◆ Exercise directions
Take every line from the records below that includes the word "payloads".

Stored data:
----------
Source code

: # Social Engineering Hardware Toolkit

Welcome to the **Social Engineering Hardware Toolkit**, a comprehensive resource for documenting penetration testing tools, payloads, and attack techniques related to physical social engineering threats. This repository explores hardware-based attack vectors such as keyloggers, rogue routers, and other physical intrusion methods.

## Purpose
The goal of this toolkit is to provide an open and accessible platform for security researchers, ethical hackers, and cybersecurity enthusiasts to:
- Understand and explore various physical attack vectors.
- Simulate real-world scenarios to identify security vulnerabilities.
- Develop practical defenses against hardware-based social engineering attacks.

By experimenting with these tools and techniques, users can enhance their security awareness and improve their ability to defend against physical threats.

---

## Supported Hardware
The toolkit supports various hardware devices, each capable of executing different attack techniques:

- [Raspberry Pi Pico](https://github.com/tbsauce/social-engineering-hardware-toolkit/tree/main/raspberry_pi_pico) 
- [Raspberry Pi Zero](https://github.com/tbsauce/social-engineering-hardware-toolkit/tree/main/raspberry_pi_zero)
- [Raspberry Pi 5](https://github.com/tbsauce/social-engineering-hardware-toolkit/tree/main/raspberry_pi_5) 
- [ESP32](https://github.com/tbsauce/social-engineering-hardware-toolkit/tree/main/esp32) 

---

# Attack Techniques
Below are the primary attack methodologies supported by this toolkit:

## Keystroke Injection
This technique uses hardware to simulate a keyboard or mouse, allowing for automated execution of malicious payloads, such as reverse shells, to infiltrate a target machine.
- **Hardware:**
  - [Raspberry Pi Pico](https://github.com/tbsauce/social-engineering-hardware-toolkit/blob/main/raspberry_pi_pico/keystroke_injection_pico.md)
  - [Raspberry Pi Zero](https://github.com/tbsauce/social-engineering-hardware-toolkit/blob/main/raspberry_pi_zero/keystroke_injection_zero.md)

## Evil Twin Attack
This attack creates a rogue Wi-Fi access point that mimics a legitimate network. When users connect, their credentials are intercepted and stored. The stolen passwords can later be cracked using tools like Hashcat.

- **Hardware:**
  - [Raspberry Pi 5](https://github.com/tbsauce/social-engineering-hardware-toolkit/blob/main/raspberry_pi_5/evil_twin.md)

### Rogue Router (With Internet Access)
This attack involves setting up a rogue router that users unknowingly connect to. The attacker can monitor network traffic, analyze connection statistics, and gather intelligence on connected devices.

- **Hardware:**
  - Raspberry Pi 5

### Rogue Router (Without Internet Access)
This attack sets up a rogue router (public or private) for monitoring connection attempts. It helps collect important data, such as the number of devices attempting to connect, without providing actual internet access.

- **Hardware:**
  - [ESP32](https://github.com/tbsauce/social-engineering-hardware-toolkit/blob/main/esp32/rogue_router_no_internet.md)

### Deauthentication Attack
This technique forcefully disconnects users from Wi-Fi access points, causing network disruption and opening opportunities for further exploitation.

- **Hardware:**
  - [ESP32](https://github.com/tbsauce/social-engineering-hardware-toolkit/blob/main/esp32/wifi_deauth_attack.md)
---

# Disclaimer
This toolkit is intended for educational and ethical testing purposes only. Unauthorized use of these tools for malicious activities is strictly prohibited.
----------
◆ Answer to this problem
Welcome to the **Social Engineering Hardware Toolkit**, a comprehensive resource for documenting penetration testing tools, payloads, and attack techniques related to physical social engineering threats. This repository explores hardware-based attack vectors such as keyloggers, rogue routers, and other physical intrusion methods.
This technique uses hardware to simulate a keyboard or mouse, allowing for automated execution of malicious payloads, such as reverse shells, to infiltrate a target machine.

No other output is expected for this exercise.